Restate word for word the lines in the listing below, starting at the line containing "put together reports" and ending at the line containing "selenium.webdriver.common.action\_chains import ActionChains", both included; leave out the rest.

Input records |
--------------------------------

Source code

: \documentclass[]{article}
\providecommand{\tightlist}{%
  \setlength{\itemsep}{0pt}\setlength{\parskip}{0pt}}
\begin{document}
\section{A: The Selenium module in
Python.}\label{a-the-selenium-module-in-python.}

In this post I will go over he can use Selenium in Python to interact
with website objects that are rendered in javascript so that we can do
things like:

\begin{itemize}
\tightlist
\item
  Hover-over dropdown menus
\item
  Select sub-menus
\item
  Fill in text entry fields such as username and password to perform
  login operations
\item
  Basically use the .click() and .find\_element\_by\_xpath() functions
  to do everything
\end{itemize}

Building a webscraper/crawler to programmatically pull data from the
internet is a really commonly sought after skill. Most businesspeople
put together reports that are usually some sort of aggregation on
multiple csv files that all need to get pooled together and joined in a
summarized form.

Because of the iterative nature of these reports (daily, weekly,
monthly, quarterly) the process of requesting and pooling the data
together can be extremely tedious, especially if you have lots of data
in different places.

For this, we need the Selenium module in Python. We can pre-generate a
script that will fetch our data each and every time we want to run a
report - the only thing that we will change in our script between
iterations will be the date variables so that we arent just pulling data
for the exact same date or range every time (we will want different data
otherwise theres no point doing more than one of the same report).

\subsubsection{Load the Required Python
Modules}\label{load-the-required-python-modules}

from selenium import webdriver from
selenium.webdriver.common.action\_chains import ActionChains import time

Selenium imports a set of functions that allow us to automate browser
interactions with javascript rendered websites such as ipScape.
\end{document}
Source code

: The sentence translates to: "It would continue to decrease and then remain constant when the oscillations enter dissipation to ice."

--------------------------------

Task response |
put together reports that are usually some sort of aggregation on
multiple csv files that all need to get pooled together and joined in a
summarized form.

Because of the iterative nature of these reports (daily, weekly,
monthly, quarterly) the process of requesting and pooling the data
together can be extremely tedious, especially if you have lots of data
in different places.

For this, we need the Selenium module in Python. We can pre-generate a
script that will fetch our data each and every time we want to run a
report - the only thing that we will change in our script between
iterations will be the date variables so that we arent just pulling data
for the exact same date or range every time (we will want different data
otherwise theres no point doing more than one of the same report).

\subsubsection{Load the Required Python
Modules}\label{load-the-required-python-modules}

from selenium import webdriver from
selenium.webdriver.common.action\_chains import ActionChains import time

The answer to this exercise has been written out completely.